Site History

Gummingurru is in the country of the Jarowair Aboriginal people, who are one of the many Aboriginal groups associated with the Bunya Mountains and the feasts and ceremonies that were held there once every three years. Gummingurru is one of a series of ceremonial places where young men were initiated into manhood before continuing on to participate in 'men's business', held as part of the Bunya nut festivities. In the late 19th century the site was still being used for ceremonies and male initiation, but by the early 20th century most of the Aboriginal people of the Darling Downs had been removed from local properties and into the towns. During the 1950s many of the town-based Aboriginal people were sent to Cherbourg, Palm Island, or other Aboriginal settlements throughout Queensland. The site has probably not been used as an initiation site since about 1890.

Knowledge about the use of the Gummingurru site and interpretations of its stone arrangements comes from Ben Gilbert, a direct descendant of the first European settler in the area. Ben Gilbert was the farmer who owned the property on which the Gummingurru site is located. He was told about the site by Bunda, a Jarowair man who remained on the Darling Downs when other Aboriginal people were removed to Cherbourg and Palm Island. Bunda was a young boy of about seven years of age in the 1890s. His family camped near Gummingurru and his father and uncles went across to Gummingurru to perform ceremonies and other important men's business .

Bunda was never initiated at Gummingurru himself, but he knew some of the traditional knowledge of this important place. In the 1960s Bunda told Ben Gilbert the interpretation and meaning of the stone arrangements at the western end of the site. Some of the most easily interpreted designs include an emu, a turtle, a bunya nut, several waterhole features, a circle (probably the Bora ring itself), and a carpet snake. During the 1960s, Ben Gilbert arranged for the site to be recorded by the Queensland Museum and for it to be protected.

In 2008 the Gummingurru land was handed back to the Gummingurru Aboriginal Corporation (GAC). The traditional custodians now care for Gummingurru and are reviving the cultural knowledge of this place. The GAC calls this the 'resurrection' of the site. Resurrecting Gummingurru involves rediscovering stone arrangements that have been buried in the soil which covers the eastern and southern parts of the site. Buried stones are lifted back up to the surface and several newly rediscovered designs have been found in this way.

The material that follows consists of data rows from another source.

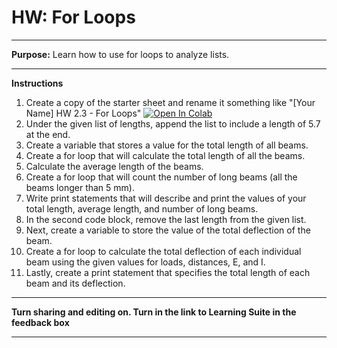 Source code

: # HW: For Loops

---

**Purpose:** Learn how to use for loops to analyze lists.

---

**Instructions**

1.  Create a copy of the starter sheet and rename it something like "[Your Name] HW 2.3 - For Loops"
<a href="https://colab.research.google.com/github/byu-cce270/content/blob/main/docs/unit2/02_for_loops_into_functions/for_loops_hw.ipynb" target="_blank"><img src="https://colab.research.google.com/assets/colab-badge.svg" alt="Open In Colab"/></a>
2. Under the given list of lengths, append the list to include a length of 5.7 at the end.
3. Create a variable that stores a value for the total length of all beams.
4. Create a for loop that will calculate the total length of all the beams. 
5. Calculate the average length of the beams.
6. Create a for loop that will count the number of long beams (all the beams longer than 5 mm).
7. Write print statements that will describe and print the values of your total length, average length, and number of long beams.
8. In the second code block, remove the last length from the given list.
9. Next, create a variable to store the value of the total deflection of the beam.
10. Create a for loop to calculate the total deflection of each individual beam using the given values for loads, distances, E, and I.
11. Lastly, create a print statement that specifies the total length of each beam and its deflection.

---

**Turn sharing and editing on. Turn in the link to Learning Suite in the feedback box**

---
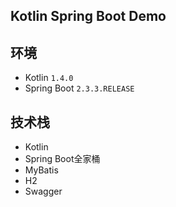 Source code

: ## Kotlin Spring Boot Demo

## 环境

- Kotlin `1.4.0`
- Spring Boot `2.3.3.RELEASE`

## 技术栈

- Kotlin
- Spring Boot全家桶
- MyBatis
- H2
- Swagger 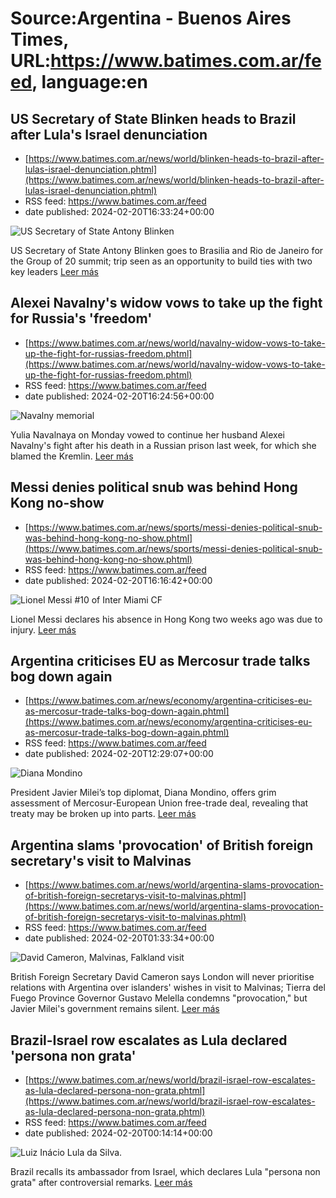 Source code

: # Source:Argentina - Buenos Aires Times, URL:https://www.batimes.com.ar/feed, language:en

## US Secretary of State Blinken heads to Brazil after Lula's Israel denunciation
 - [https://www.batimes.com.ar/news/world/blinken-heads-to-brazil-after-lulas-israel-denunciation.phtml](https://www.batimes.com.ar/news/world/blinken-heads-to-brazil-after-lulas-israel-denunciation.phtml)
 - RSS feed: https://www.batimes.com.ar/feed
 - date published: 2024-02-20T16:33:24+00:00

<p><img alt="US Secretary of State Antony Blinken" src="https://fotos.perfil.com/2024/02/20/trim/540/304/us-secretary-of-state-antony-blinken-1757933.jpg" /></p>US Secretary of State Antony Blinken goes to Brasilia and Rio de Janeiro for the Group of 20 summit; trip seen as an opportunity to build ties with two key leaders <a href="https://www.batimes.com.ar/news/world/blinken-heads-to-brazil-after-lulas-israel-denunciation.phtml">Leer más</a>

## Alexei Navalny's widow vows to take up the fight for Russia's 'freedom'
 - [https://www.batimes.com.ar/news/world/navalny-widow-vows-to-take-up-the-fight-for-russias-freedom.phtml](https://www.batimes.com.ar/news/world/navalny-widow-vows-to-take-up-the-fight-for-russias-freedom.phtml)
 - RSS feed: https://www.batimes.com.ar/feed
 - date published: 2024-02-20T16:24:56+00:00

<p><img alt="Navalny memorial" src="https://fotos.perfil.com/2024/02/20/trim/540/304/navalny-memorial-1757930.jpg" /></p>Yulia Navalnaya on Monday vowed to continue her husband Alexei Navalny's fight after his death in a Russian prison last week, for which she blamed the Kremlin. <a href="https://www.batimes.com.ar/news/world/navalny-widow-vows-to-take-up-the-fight-for-russias-freedom.phtml">Leer más</a>

## Messi denies political snub was behind Hong Kong no-show
 - [https://www.batimes.com.ar/news/sports/messi-denies-political-snub-was-behind-hong-kong-no-show.phtml](https://www.batimes.com.ar/news/sports/messi-denies-political-snub-was-behind-hong-kong-no-show.phtml)
 - RSS feed: https://www.batimes.com.ar/feed
 - date published: 2024-02-20T16:16:42+00:00

<p><img alt="Lionel Messi #10 of Inter Miami CF" src="https://fotos.perfil.com/2024/02/20/trim/540/304/lionel-messi-1757919.jpg" /></p>Lionel Messi declares his absence in Hong Kong two weeks ago was due to injury. <a href="https://www.batimes.com.ar/news/sports/messi-denies-political-snub-was-behind-hong-kong-no-show.phtml">Leer más</a>

## Argentina criticises EU as Mercosur trade talks bog down again
 - [https://www.batimes.com.ar/news/economy/argentina-criticises-eu-as-mercosur-trade-talks-bog-down-again.phtml](https://www.batimes.com.ar/news/economy/argentina-criticises-eu-as-mercosur-trade-talks-bog-down-again.phtml)
 - RSS feed: https://www.batimes.com.ar/feed
 - date published: 2024-02-20T12:29:07+00:00

<p><img alt="Diana Mondino" src="https://fotos.perfil.com/2024/02/20/trim/540/304/diana-mondino-1757767.jpg" /></p>President Javier Milei’s top diplomat, Diana Mondino, offers grim assessment of Mercosur-European Union free-trade deal, revealing that treaty may be broken up into parts.
 <a href="https://www.batimes.com.ar/news/economy/argentina-criticises-eu-as-mercosur-trade-talks-bog-down-again.phtml">Leer más</a>

## Argentina slams 'provocation' of British foreign secretary's visit to Malvinas
 - [https://www.batimes.com.ar/news/world/argentina-slams-provocation-of-british-foreign-secretarys-visit-to-malvinas.phtml](https://www.batimes.com.ar/news/world/argentina-slams-provocation-of-british-foreign-secretarys-visit-to-malvinas.phtml)
 - RSS feed: https://www.batimes.com.ar/feed
 - date published: 2024-02-20T01:33:34+00:00

<p><img alt="David Cameron, Malvinas, Falkland visit" src="https://fotos.perfil.com/2024/02/19/trim/540/304/david-cameron-malvinas-falkland-visit-1757634.jpg" /></p>British Foreign Secretary David Cameron says London will never prioritise relations with Argentina over islanders' wishes in visit to Malvinas; Tierra del Fuego Province Governor Gustavo Melella condemns "provocation," but Javier Milei's government remains silent.  <a href="https://www.batimes.com.ar/news/world/argentina-slams-provocation-of-british-foreign-secretarys-visit-to-malvinas.phtml">Leer más</a>

## Brazil-Israel row escalates as Lula declared 'persona non grata'
 - [https://www.batimes.com.ar/news/world/brazil-israel-row-escalates-as-lula-declared-persona-non-grata.phtml](https://www.batimes.com.ar/news/world/brazil-israel-row-escalates-as-lula-declared-persona-non-grata.phtml)
 - RSS feed: https://www.batimes.com.ar/feed
 - date published: 2024-02-20T00:14:14+00:00

<p><img alt="Luiz Inácio Lula da Silva." src="https://fotos.perfil.com/2023/11/23/trim/540/304/luiz-inacio-lula-da-silva-1704856.jpg" /></p>Brazil recalls its ambassador from Israel, which declares Lula "persona non grata" after controversial remarks. <a href="https://www.batimes.com.ar/news/world/brazil-israel-row-escalates-as-lula-declared-persona-non-grata.phtml">Leer más</a>


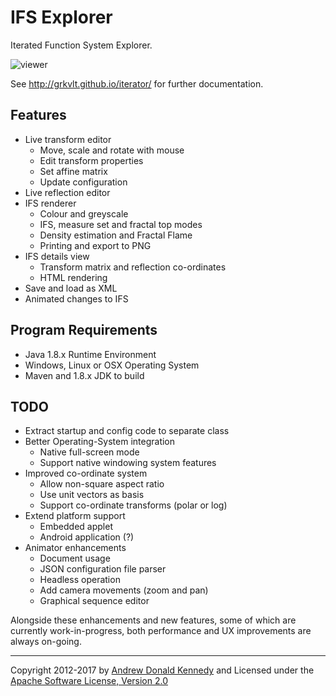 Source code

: IFS Explorer
============

Iterated Function System Explorer.

![viewer](http://grkvlt.github.io/iterator/images/viewer-overlay-grid.png)

See <http://grkvlt.github.io/iterator/> for further documentation.

## Features

- Live transform editor
  - Move, scale and rotate with mouse
  - Edit transform properties
  - Set affine matrix
  - Update configuration
- Live reflection editor
- IFS renderer
  - Colour and greyscale
  - IFS, measure set and fractal top modes
  - Density estimation and Fractal Flame
  - Printing and export to PNG
- IFS details view
  - Transform matrix and reflection co-ordinates
  - HTML rendering
- Save and load as XML
- Animated changes to IFS

## Program Requirements

- Java 1.8.x Runtime Environment
- Windows, Linux or OSX Operating System
- Maven and 1.8.x JDK to build

## TODO

- Extract startup and config code to separate class
- Better Operating-System integration
  - Native full-screen mode
  - Support native windowing system features
- Improved co-ordinate system
  - Allow non-square aspect ratio
  - Use unit vectors as basis
  - Support co-ordinate transforms (polar or log)
- Extend platform support
  - Embedded applet
  - Android application (?)
- Animator enhancements
  - Document usage
  - JSON configuration file parser
  - Headless operation
  - Add camera movements (zoom and pan)
  - Graphical sequence editor

Alongside these enhancements and new features, some of which are
currently work-in-progress, both performance and UX improvements
are always on-going.

----
Copyright 2012-2017 by [Andrew Donald Kennedy](mailto:andrew.international+iterator@gmail.com) and
Licensed under the [Apache Software License, Version 2.0](http://www.apache.org/licenses/LICENSE-2.0)
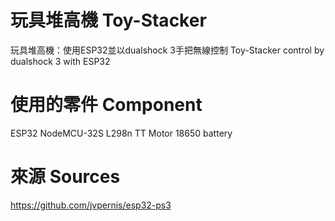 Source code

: # 玩具堆高機 Toy-Stacker
玩具堆高機：使用ESP32並以dualshock 3手把無線控制
Toy-Stacker control by dualshock 3 with ESP32

# 使用的零件 Component
ESP32 NodeMCU-32S
L298n
TT Motor
18650 battery

# 來源 Sources
https://github.com/jvpernis/esp32-ps3
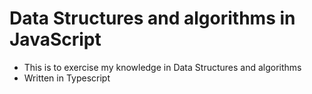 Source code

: # Data Structures and algorithms in JavaScript
- This is to exercise my knowledge in Data Structures and algorithms 
- Written in Typescript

One example of this resurrection activity is the Catfish motif.  This first appeared as a fish outline.  Over a few months the outline became infilled with a backbone and other internal features.  Then whiskers appeared and the fish became a catfish.  Subsequently other background rocks were raised.  The animation below shows the sequence of the resurrection of this image.

 

Catfish rising in stages

 

This kind of maintenance of the site almost certainly occurred in pre-European contact times.

Today Gummingurru is no longer used as an initiation site. The Jarowair custodians want the site to be open to everyone who is interested in learning about Aboriginal culture and heritage. They have opened the site to all Australians: Aboriginal and non-Aboriginal, young and old, male and female. People can visit the site and can undertake a range of learning activities, such as:

• a journey through the site with a traditional custodian, viewing the original stone arrangements as well as those that have been resurrected;
• looking at stone artefacts found near the stone arrangements;
• grinding ochre in the traditional way using large grinding stones;
• making ground edge axes by rubbing stones on grindstones; and
• playing especially designed games that tell the story of the site to visitors, especially children.

These learning activities are seen by the GAC as an important reconciliation activity to be shared by Aboriginal and non-Aboriginal people.